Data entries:
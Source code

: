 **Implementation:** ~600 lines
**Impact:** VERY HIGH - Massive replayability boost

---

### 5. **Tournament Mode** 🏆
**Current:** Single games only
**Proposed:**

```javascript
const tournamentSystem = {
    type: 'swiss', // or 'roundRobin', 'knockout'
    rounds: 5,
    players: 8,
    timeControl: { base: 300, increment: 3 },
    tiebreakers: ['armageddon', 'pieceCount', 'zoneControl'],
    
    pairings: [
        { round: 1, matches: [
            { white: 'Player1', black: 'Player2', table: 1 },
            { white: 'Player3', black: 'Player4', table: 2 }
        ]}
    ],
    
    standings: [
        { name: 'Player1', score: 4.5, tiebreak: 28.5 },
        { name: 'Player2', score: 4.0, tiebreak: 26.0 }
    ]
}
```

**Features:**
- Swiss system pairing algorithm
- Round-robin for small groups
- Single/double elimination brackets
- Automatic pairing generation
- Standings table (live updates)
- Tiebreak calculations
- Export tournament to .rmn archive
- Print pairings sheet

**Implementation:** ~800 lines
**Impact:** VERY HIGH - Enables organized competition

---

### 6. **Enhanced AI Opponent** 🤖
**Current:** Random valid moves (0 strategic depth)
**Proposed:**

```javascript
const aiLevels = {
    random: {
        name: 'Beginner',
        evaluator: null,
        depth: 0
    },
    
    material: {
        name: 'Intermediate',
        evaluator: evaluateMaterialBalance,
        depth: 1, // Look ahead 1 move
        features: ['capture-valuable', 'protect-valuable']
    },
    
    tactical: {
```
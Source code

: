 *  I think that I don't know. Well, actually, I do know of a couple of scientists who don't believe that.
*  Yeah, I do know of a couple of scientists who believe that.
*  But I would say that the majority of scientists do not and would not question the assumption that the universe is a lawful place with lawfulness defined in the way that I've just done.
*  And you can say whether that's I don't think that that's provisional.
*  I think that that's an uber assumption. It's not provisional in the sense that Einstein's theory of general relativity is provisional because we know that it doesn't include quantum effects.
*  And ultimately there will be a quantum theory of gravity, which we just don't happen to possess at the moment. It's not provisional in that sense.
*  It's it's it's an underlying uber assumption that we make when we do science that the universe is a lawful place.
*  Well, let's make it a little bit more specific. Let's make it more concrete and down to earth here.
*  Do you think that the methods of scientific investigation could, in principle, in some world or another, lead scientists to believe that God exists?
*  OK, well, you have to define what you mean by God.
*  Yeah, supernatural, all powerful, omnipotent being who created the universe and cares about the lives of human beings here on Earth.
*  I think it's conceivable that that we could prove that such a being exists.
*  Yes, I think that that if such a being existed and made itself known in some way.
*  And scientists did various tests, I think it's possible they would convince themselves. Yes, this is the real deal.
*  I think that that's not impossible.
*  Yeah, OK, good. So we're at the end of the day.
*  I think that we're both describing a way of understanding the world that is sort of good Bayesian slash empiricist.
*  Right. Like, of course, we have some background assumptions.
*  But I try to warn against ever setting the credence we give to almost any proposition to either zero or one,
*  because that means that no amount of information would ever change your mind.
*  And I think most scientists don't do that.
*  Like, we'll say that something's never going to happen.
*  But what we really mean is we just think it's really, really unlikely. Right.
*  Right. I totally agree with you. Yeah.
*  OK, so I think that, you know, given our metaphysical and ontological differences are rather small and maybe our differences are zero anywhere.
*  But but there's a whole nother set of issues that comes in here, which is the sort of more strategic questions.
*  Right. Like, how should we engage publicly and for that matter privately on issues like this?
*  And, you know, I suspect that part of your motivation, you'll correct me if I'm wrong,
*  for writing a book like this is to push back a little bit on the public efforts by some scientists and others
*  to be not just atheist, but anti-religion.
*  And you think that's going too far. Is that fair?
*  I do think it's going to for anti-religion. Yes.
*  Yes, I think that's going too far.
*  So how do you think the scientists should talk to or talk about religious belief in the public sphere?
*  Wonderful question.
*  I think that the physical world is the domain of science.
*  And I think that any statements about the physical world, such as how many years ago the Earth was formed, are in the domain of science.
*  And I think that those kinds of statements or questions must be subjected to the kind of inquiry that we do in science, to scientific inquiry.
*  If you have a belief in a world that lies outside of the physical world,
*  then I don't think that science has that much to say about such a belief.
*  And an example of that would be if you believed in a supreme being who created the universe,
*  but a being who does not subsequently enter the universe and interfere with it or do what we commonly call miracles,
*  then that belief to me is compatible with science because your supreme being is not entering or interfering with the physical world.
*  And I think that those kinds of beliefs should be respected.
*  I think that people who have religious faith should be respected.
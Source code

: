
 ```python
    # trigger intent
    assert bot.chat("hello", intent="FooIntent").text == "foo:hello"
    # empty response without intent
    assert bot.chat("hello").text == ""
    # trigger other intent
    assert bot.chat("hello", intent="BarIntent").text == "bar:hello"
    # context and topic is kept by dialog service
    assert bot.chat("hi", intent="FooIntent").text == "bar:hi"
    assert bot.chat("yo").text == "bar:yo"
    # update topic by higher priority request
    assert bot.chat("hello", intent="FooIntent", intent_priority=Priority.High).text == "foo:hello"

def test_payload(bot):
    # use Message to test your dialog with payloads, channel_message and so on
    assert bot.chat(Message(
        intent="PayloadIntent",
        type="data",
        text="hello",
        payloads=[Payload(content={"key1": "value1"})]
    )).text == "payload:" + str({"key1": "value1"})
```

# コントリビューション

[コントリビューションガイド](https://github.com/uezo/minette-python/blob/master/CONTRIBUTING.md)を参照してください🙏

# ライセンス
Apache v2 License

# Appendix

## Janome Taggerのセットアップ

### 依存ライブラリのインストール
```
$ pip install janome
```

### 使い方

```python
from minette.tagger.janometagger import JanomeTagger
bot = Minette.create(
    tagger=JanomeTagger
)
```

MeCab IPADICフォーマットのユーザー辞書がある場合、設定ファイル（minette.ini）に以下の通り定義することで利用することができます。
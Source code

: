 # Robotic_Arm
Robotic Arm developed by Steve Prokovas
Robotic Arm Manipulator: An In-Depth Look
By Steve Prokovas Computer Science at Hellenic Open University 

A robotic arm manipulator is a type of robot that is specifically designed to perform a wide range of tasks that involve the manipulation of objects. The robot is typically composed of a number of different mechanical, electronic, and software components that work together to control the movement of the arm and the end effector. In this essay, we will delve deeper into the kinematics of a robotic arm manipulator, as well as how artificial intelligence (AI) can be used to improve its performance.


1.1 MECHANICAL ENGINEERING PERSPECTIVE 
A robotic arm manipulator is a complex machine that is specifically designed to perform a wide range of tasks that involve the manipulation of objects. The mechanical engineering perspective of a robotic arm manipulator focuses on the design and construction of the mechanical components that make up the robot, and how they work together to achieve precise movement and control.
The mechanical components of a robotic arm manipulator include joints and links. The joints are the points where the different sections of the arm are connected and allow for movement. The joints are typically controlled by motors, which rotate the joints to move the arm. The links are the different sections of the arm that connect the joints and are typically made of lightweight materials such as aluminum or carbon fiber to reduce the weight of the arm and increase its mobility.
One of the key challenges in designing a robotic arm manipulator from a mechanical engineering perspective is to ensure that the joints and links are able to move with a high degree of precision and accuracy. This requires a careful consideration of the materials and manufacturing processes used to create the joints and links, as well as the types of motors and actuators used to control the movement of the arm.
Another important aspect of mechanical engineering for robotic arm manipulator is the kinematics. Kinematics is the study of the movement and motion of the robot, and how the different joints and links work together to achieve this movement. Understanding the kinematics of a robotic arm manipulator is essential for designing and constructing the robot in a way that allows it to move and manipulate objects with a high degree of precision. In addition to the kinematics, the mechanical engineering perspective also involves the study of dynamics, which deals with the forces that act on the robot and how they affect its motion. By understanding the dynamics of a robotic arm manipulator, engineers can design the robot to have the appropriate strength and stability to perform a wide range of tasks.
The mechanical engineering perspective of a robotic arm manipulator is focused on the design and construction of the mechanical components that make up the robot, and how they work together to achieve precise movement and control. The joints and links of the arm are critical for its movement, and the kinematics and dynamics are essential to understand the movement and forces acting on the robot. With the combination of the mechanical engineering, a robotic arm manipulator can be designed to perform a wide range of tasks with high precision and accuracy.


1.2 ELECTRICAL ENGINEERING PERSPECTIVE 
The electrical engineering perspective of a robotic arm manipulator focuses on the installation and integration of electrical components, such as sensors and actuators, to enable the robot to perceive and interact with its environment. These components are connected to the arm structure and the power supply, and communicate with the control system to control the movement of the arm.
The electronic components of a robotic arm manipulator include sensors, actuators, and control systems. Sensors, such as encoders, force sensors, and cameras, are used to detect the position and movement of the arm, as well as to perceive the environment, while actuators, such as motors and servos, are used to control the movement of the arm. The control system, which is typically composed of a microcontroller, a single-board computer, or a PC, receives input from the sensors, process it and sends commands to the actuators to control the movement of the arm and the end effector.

## YOUR OBJECTIVE
Each line above where the word "Message" occurs should be copied out.

## ANSWER FOR THIS EXERCISE
    # use Message to test your dialog with payloads, channel_message and so on
    assert bot.chat(Message(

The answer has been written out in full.